コミット 198:『伝統と革新の融合!フィリップ、父の影を超える創造!』
父の幻影が突きつけた、痛烈な問い。それは、フィリップが心の奥底で抱えていた、最大の不安そのものだった。自分の創造性は、ニーナという巨大な才能の前に飲み込まれてしまったのではないか。自分は、ただの便利な道具屋に成り下がってしまったのではないか。
「(そうだ……私は、ただ、ニーナ君の言う通りに手を動かしていただけなのかもしれない……)」
絶望が、冷たい霧のように心を覆い尽くしていく。ライフルを持つ腕が、だらりと下がりそうになった、その時。
『フィリップ殿! 肉を食え! 話はそれからだ!』
不意に、脳裏にヴァローナの力強い声が響いた。生活習慣が破綻していた自分に、半ば強引に、しかし心の底から心配して手料理を振る舞ってくれた、あの不器用な優しさ。
『フィリップ様……! あなたのその技術は、まるで古代の叡智が現代に蘇ったかのようですわ!』
セレスティの、純粋な尊敬に満ちたキラキラとした瞳。彼女は、フィリップの技術の本質を、誰よりも深く理解しようとしてくれていた。

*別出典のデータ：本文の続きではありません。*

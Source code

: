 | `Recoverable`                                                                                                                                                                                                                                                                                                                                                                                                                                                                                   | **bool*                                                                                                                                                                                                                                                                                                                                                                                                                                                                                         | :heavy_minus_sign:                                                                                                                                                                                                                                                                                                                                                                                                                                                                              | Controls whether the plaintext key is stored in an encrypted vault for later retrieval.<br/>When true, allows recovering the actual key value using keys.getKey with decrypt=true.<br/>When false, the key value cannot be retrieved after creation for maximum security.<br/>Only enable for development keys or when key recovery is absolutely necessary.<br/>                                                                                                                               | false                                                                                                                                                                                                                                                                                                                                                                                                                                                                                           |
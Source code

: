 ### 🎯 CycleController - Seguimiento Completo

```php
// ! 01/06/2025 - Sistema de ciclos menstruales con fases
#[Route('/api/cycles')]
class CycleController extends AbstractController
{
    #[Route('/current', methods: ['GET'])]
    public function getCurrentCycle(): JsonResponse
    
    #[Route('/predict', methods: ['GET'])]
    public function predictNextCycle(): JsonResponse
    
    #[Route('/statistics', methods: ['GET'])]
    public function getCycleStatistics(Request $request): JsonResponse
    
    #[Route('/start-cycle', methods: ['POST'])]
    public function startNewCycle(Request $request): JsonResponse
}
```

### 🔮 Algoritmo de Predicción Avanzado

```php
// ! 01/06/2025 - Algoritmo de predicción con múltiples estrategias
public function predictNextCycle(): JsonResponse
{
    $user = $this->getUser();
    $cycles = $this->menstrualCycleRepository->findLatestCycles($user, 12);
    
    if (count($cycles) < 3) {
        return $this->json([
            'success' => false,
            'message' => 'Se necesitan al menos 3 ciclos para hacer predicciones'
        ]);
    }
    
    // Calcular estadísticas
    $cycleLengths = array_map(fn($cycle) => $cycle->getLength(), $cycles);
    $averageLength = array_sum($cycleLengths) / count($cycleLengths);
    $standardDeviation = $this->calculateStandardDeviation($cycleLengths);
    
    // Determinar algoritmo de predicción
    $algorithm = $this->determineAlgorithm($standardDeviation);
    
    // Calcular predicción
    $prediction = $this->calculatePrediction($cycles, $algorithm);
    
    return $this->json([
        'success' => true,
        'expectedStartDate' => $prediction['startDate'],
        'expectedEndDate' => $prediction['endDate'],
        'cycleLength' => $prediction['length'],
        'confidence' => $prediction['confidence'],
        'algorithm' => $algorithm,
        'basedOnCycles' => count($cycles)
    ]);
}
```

『あらあら、フィリップちゃん、センスないのねぇ。もっとこう、流れるようなフォルムで、宝石みたいな輝きがなくっちゃ!』
ゼフィラの、気まぐれで無茶苦茶なデザイン案。しかし、その感性は、機能一辺倒だったフィリップの作品に、新たな「美」という価値を与えてくれた。
そして――。
『フィリップさんの技術は、本物です! マジで最高です! これがあれば、私の論理魔導、もっともっと進化できます!』
ニーナの、一点の曇りもない、屈託のない笑顔。彼女は、フィリップの技術を「部品」などとは決して思っていなかった。共に未来を創るための、かけがえのない「パートナー」として、心から信頼してくれていた。

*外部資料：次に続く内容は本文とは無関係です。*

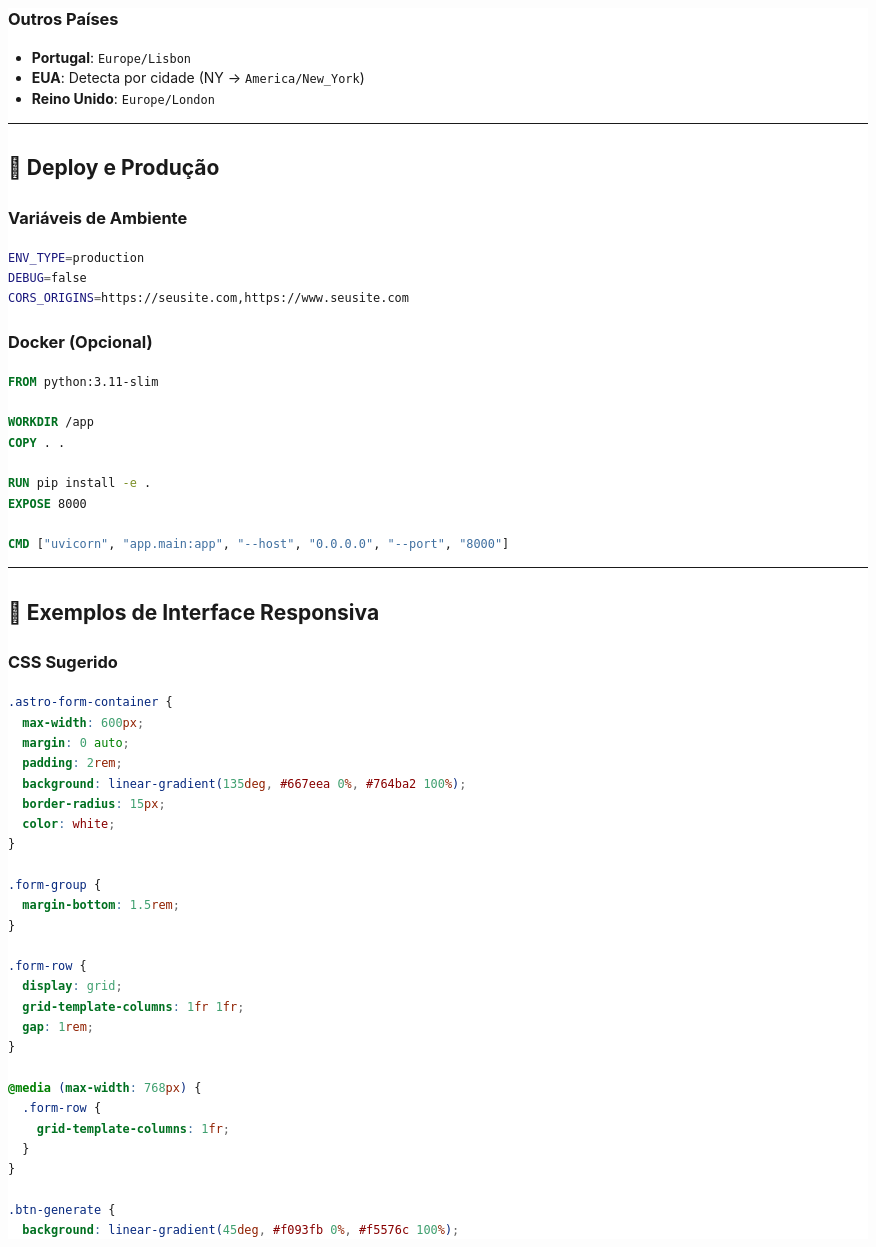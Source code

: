 ### Outros Países
- **Portugal**: `Europe/Lisbon`
- **EUA**: Detecta por cidade (NY → `America/New_York`)
- **Reino Unido**: `Europe/London`

---

## 🚀 Deploy e Produção

### Variáveis de Ambiente
```bash
ENV_TYPE=production
DEBUG=false
CORS_ORIGINS=https://seusite.com,https://www.seusite.com
```

### Docker (Opcional)
```dockerfile
FROM python:3.11-slim

WORKDIR /app
COPY . .

RUN pip install -e .
EXPOSE 8000

CMD ["uvicorn", "app.main:app", "--host", "0.0.0.0", "--port", "8000"]
```

---

## 📱 Exemplos de Interface Responsiva

### CSS Sugerido
```css
.astro-form-container {
  max-width: 600px;
  margin: 0 auto;
  padding: 2rem;
  background: linear-gradient(135deg, #667eea 0%, #764ba2 100%);
  border-radius: 15px;
  color: white;
}

.form-group {
  margin-bottom: 1.5rem;
}

.form-row {
  display: grid;
  grid-template-columns: 1fr 1fr;
  gap: 1rem;
}

@media (max-width: 768px) {
  .form-row {
    grid-template-columns: 1fr;
  }
}

.btn-generate {
  background: linear-gradient(45deg, #f093fb 0%, #f5576c 100%);
```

「(……そうか。俺は……一人では、なかったんだな)」
仲間たちの顔が、次々と脳裏に浮かぶ。彼らと共に過ごした、騒がしくも温かい日々。それは、孤独な研究に埋没していた頃には決して得ることのできなかった、かけがえのない宝物だった。
フィリップは、ゆっくりと顔を上げた。その瞳には、もはや迷いの色はなかった。代わりに、静かだが決して揺らぐことのない、鋼のような決意の光が宿っていた。
「――父上の技術は、素晴らしい。俺は、今でも心から尊敬している。だが、時代は変わる。そして、俺も変わらなければならない」
フィリップは、父の幻影を真っ直ぐに見据え、力強く宣言した。
「俺は、ニーナ君の『部品』になったつもりはない! 俺たちは、互いの才能を認め合い、そして融合させることで、誰も見たことのない、新しいものを創り出しているんだ! 伝統を受け継ぎ、そして革新と融合させる! それこそが、俺がこの手で掴み取った、俺自身の『創造』だ!」
その言葉に呼応するように、フィリップの周囲に無数の青白い光の線が走り始めた。それは、彼がニーナと共に設計し、そして自らの手で創り上げてきた、魔導演算ユニットやスナイパーライフルの、複雑で美しい設計図だった。伝統的な魔石加工技術によって生み出された精密な物理回路と、ニーナのロジカルマジックがもたらした革新的な魔力フロー。その二つが、まるで美しい二重螺旋を描くように絡み合い、調和し、これまでにない輝きを放っている。
「これが、俺たちの答えだ。父上の技術を超え、そして、新しい時代の扉を開く、俺たちの魔法だ!」
父の幻影は、目の前に広がる荘厳な光景と、息子の揺るぎない言葉に、驚愕の表情を浮かべていた。そして、その表情は、やがて厳しさの中から、ほんの僅かな安堵と、そして誇りのような色が滲む、穏やかなものへと変わっていった。
『……フッ。少しは、職人らしい顔つきになったではないか』
父の幻影はそう呟くと、満足げに頷き、他の職人たちの幻影と共に、光の中へと静かに消えていった。
幻影が消え去った後には、再びクロノスの森の静寂が戻ってきた。フィリップは、自分の手の中に握られたライフルの確かな重みを感じていた。それは、もはや父の影を追いかけるための道具ではない。仲間と共に未来を切り開くための、信頼の証だった。
過去の呪縛から完全に解き放たれ、真の創造主としての一歩を踏み出したフィリップ。彼は、力強い足取りで、仲間たちを探すため、霧の奥へと歩き始めた。